Colombia's action suffered an almost immediate backlash for being overly cautious and for raising the bird flu specter unnecessarily.
Bolivia, Ecuador, Panama, Peru and Venezuela halted imports of Colombian poultry -- even though Colombia insisted tests by the U.S. Department of Agriculture under supervision of the Pan-American health officials proved the virus was not the H5N1 sweeping Asia or another highly pathogenic strain.
Colombia "didn't even have to report this low pathogenic virus," said Dr. Richard Lee, a bird flu expert and professor at the State University of New York at Buffalo. But the reaction by Colombia's neighbors, he said, was "definitely not justified."
Leading to confusion
Yanzhong Huang, a bird flu specialist who heads the Center for Global Health Studies at Seton Hall University in the United States, said the action by Colombia's neighbors might confuse the public if the poultry bans are long-term.
"It could reinforce the misperception that you could catch flu by eating fowl," Huang said. Experts say no one has caught bird flu from eating properly cooked poultry.
Colombia struck back at some of its neighbors last week by halting imports of rice from Bolivia and Ecuador, though Colombian officials denied the move was retaliatory.

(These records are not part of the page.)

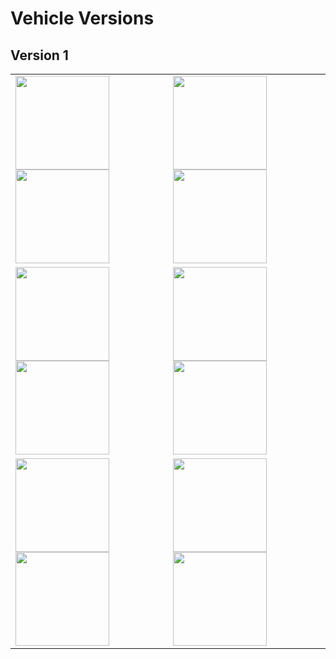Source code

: # Vehicle Versions
## Version 1

<table>
  <tr>
    <td>
      <img src="https://github.com/user-attachments/assets/dd2ff4be-09f4-4046-8131-a181efec529f" width="150"/>
      <img src="https://github.com/user-attachments/assets/f1575b2b-4a62-4eec-a51e-50f4f539ba5a" width="150"/>
    </td>
    <td>
      <img src="https://github.com/user-attachments/assets/730168c3-3f19-454e-a7f7-e1bfff9fa958" width="150"/>
      <img src="" width="150"/>
    </td>
  </tr>
  <tr>
    <td>
      <img src="" width="150"/>
      <img src="" width="150"/>
    </td>
    <td>
      <img src="" width="150"/>
      <img src="" width="150"/>
    </td>
  </tr>
  <tr>
    <td>
      <img src="" width="150"/>
      <img src="" width="150"/>
    </td>
    <td>
      <img src="" width="150"/>
      <img src="" width="150"/>
    </td>
  </tr>
</table>
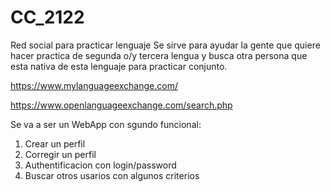 # CC_2122
Red social para practicar lenguaje
Se sirve para ayudar la gente que quiere hacer practica de segunda o/y tercera lengua y busca otra persona que esta nativa de esta lenguaje para practicar conjunto.

  https://www.mylanguageexchange.com/
  
  https://www.openlanguageexchange.com/search.php

Se va a ser un WebApp con sgundo funcional:
  1. Crear un perfil
  2. Corregir un perfil
  3. Authentificacion con login/password
  4. Buscar otros usarios con algunos criterios
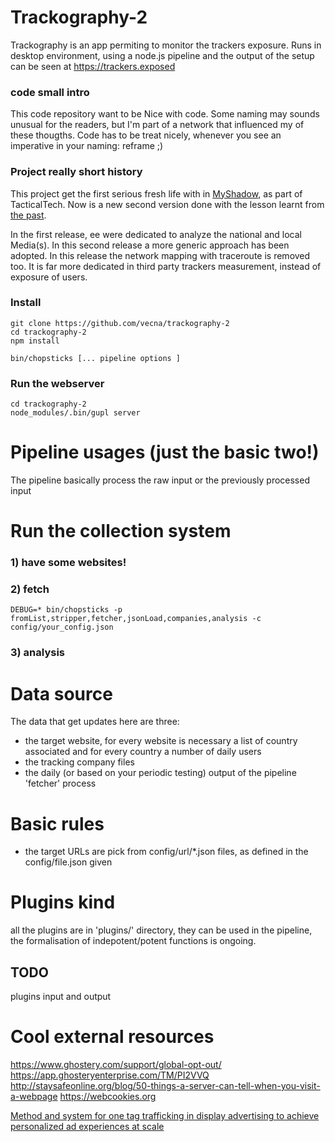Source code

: # Trackography-2

Trackography is an app permiting to monitor the trackers exposure. Runs in desktop environment, using a node.js pipeline and the output of the setup can be seen at https://trackers.exposed

### code small intro 

This code repository want to be Nice with code. Some naming may sounds unusual for the readers, but I'm part of a network that influenced my of these thougths. Code has to be treat nicely, whenever you see an imperative in your naming: reframe ;)
### Project really short history

This project get the first serious fresh life with in [MyShadow](https://myshadow.org/trackography), as part of TacticalTech. Now is a new second version done with the lesson learnt from [the past](http://trackography.github.io/).

In the first release, ee were dedicated to analyze the national and local Media(s). In this second release a more generic approach has been adopted. In this release the network mapping with traceroute is removed too. It is far more dedicated in third party trackers measurement, instead of exposure of users.

### Install

    git clone https://github.com/vecna/trackography-2
    cd trackography-2
    npm install

    bin/chopsticks [... pipeline options ] 

### Run the webserver 

    cd trackography-2
    node_modules/.bin/gupl server

# Pipeline usages (just the basic two!)

The pipeline basically process the raw input or the previously processed input

# Run the collection system

### 1) have some websites!

### 2) fetch 

    DEBUG=* bin/chopsticks -p fromList,stripper,fetcher,jsonLoad,companies,analysis -c config/your_config.json 

### 3) analysis


# Data source

The data that get updates here are three:

  * the target website, for every website is necessary a list of country associated and for every country a number of daily users
  * the tracking company files
  * the daily (or based on your periodic testing) output of the pipeline 'fetcher' process

# Basic rules

  * the target URLs are pick from config/url/*.json files, as defined in the config/file.json given 

# Plugins kind

all the plugins are in 'plugins/' directory, they can be used in the pipeline, the formalisation of indepotent/potent functions is ongoing.

## TODO

plugins input and output

# Cool external resources

https://www.ghostery.com/support/global-opt-out/
https://app.ghosteryenterprise.com/TM/PI2VVQ
http://staysafeonline.org/blog/50-things-a-server-can-tell-when-you-visit-a-webpage
https://webcookies.org

[Method and system for one tag trafficking in display advertising to achieve personalized ad experiences at scale](http://www.google.com/patents/US20110119125)
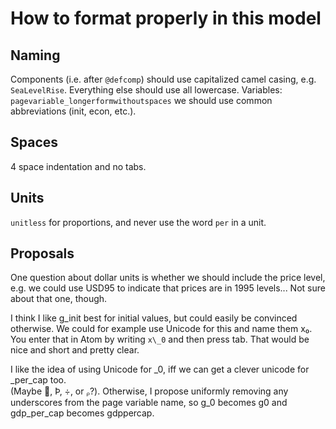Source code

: # How to format properly in this model

## Naming
Components (i.e. after `@defcomp`) should use capitalized camel casing, e.g. `SeaLevelRise`.
Everything else should use all lowercase.
Variables: `pagevariable_longerformwithoutspaces`
we should use common abbreviations (init, econ, etc.).

## Spaces
4 space indentation and no tabs.

## Units
`unitless` for proportions, and never use the word `per` in a unit.

## Proposals
One question about dollar units is whether we should include the price level, 
e.g. we could use USD95 to indicate that prices are in 1995 levels... 
Not sure about that one, though.

I think I like g_init best for initial values, but could easily be convinced otherwise. 
We could for example use Unicode for this and name them x₀. 
You enter that in Atom by writing ``x\_0`` and then press tab. That would be nice and short and pretty clear.

I like the idea of using Unicode for _0, iff we can get a clever unicode for _per_cap too.  
(Maybe 🚶,  Þ, ÷, or ᵨ?).  Otherwise, I propose uniformly removing any underscores from the page variable name, 
so g_0 becomes g0 and gdp_per_cap becomes gdppercap.
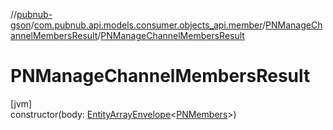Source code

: //[pubnub-gson](../../../index.md)/[com.pubnub.api.models.consumer.objects_api.member](../index.md)/[PNManageChannelMembersResult](index.md)/[PNManageChannelMembersResult](-p-n-manage-channel-members-result.md)

# PNManageChannelMembersResult

[jvm]\
constructor(body: [EntityArrayEnvelope](../../com.pubnub.api.models.consumer.objects_api/-entity-array-envelope/index.md)&lt;[PNMembers](../-p-n-members/index.md)&gt;)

Colombia's Agriculture Minister Andres Felipe Arias was quoted on El Tiempo newspaper's Web site as saying that "migratory birds land in rice fields."
But rice has never been identified as a "passive carrier" of bird flu, and any flu in rice would be killed in cooking, said Lee, the SUNY professor.
What are the chances of Colombians catching bird flu after handling or eating Bolivian or Ecuadorean rice?
"Pretty damned unlikely," he said.
The amount of rice Ecuador and Bolivia export to Colombia is relatively small: Ecuador sent 18,500 metric tons worth US$7 million from January through October; Bolivia makes only occasional shipments.
But experts express are worried the mini-commerce battles involving bird flu could mushroom. Bolivian farmers are already worried the ban could be extended to their important soy industry, and Ecuadorean officials are seething over the ban.
Colombian officials "can't close the border over something that doesn't exist," Ecuador's agriculture minister, Pablo Rizzo, said in an interview with the Associated Press.
New bans
Latin America has even been on the receiving end of other countries' harsh and unnecessary actions. The African nation of Senegal last week banned all poultry imports, including those from Brazil, the world's largest chicken exporter.